» Task item:
Once you find the line with "subdue even them,—they" in the entries below, return exactly every line from it through the line with "recognize as your".

» Data records:
[Start of section]

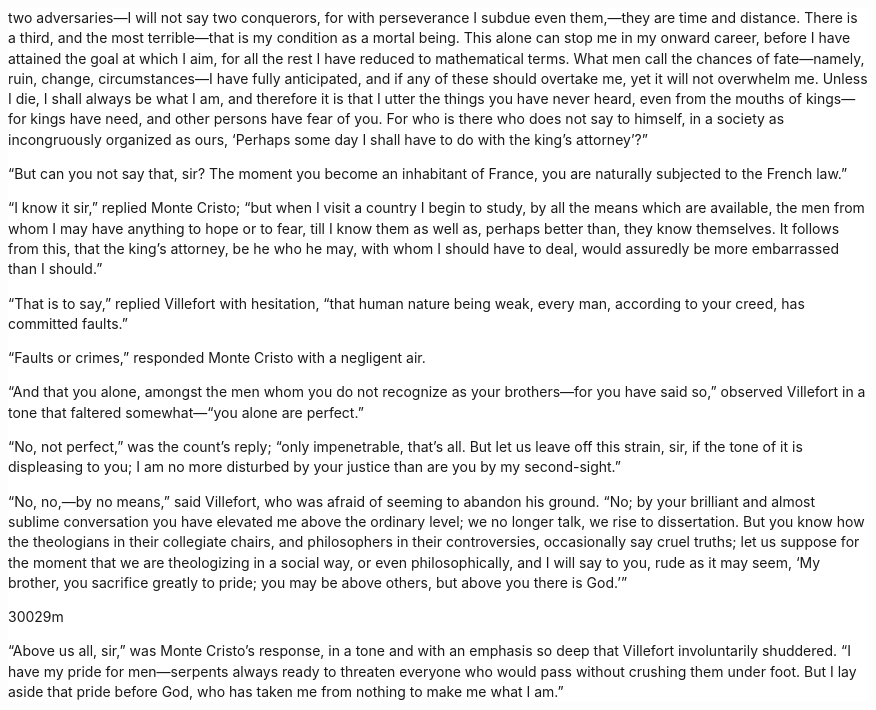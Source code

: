 two adversaries—I will not say two conquerors, for with perseverance I
subdue even them,—they are time and distance. There is a third, and the
most terrible—that is my condition as a mortal being. This alone can
stop me in my onward career, before I have attained the goal at which I
aim, for all the rest I have reduced to mathematical terms. What men
call the chances of fate—namely, ruin, change, circumstances—I have
fully anticipated, and if any of these should overtake me, yet it will
not overwhelm me. Unless I die, I shall always be what I am, and
therefore it is that I utter the things you have never heard, even from
the mouths of kings—for kings have need, and other persons have fear of
you. For who is there who does not say to himself, in a society as
incongruously organized as ours, ‘Perhaps some day I shall have to do
with the king’s attorney’?”

“But can you not say that, sir? The moment you become an inhabitant of
France, you are naturally subjected to the French law.”

“I know it sir,” replied Monte Cristo; “but when I visit a country I
begin to study, by all the means which are available, the men from whom
I may have anything to hope or to fear, till I know them as well as,
perhaps better than, they know themselves. It follows from this, that
the king’s attorney, be he who he may, with whom I should have to deal,
would assuredly be more embarrassed than I should.”

“That is to say,” replied Villefort with hesitation, “that human nature
being weak, every man, according to your creed, has committed faults.”

“Faults or crimes,” responded Monte Cristo with a negligent air.

“And that you alone, amongst the men whom you do not recognize as your
brothers—for you have said so,” observed Villefort in a tone that
faltered somewhat—“you alone are perfect.”

“No, not perfect,” was the count’s reply; “only impenetrable, that’s
all. But let us leave off this strain, sir, if the tone of it is
displeasing to you; I am no more disturbed by your justice than are you
by my second-sight.”

“No, no,—by no means,” said Villefort, who was afraid of seeming to
abandon his ground. “No; by your brilliant and almost sublime
conversation you have elevated me above the ordinary level; we no longer
talk, we rise to dissertation. But you know how the theologians in their
collegiate chairs, and philosophers in their controversies, occasionally
say cruel truths; let us suppose for the moment that we are theologizing
in a social way, or even philosophically, and I will say to you, rude as
it may seem, ‘My brother, you sacrifice greatly to pride; you may be
above others, but above you there is God.’”

30029m


“Above us all, sir,” was Monte Cristo’s response, in a tone and with an
emphasis so deep that Villefort involuntarily shuddered. “I have my
pride for men—serpents always ready to threaten everyone who would pass
without crushing them under foot. But I lay aside that pride before God,
who has taken me from nothing to make me what I am.”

[End of section]

» Task result:
subdue even them,—they are time and distance. There is a third, and the
most terrible—that is my condition as a mortal being. This alone can
stop me in my onward career, before I have attained the goal at which I
aim, for all the rest I have reduced to mathematical terms. What men
call the chances of fate—namely, ruin, change, circumstances—I have
fully anticipated, and if any of these should overtake me, yet it will
not overwhelm me. Unless I die, I shall always be what I am, and
therefore it is that I utter the things you have never heard, even from
the mouths of kings—for kings have need, and other persons have fear of
you. For who is there who does not say to himself, in a society as
incongruously organized as ours, ‘Perhaps some day I shall have to do
with the king’s attorney’?”

“But can you not say that, sir? The moment you become an inhabitant of
France, you are naturally subjected to the French law.”

“I know it sir,” replied Monte Cristo; “but when I visit a country I
begin to study, by all the means which are available, the men from whom
I may have anything to hope or to fear, till I know them as well as,
perhaps better than, they know themselves. It follows from this, that
the king’s attorney, be he who he may, with whom I should have to deal,
would assuredly be more embarrassed than I should.”

“That is to say,” replied Villefort with hesitation, “that human nature
being weak, every man, according to your creed, has committed faults.”

“Faults or crimes,” responded Monte Cristo with a negligent air.

“And that you alone, amongst the men whom you do not recognize as your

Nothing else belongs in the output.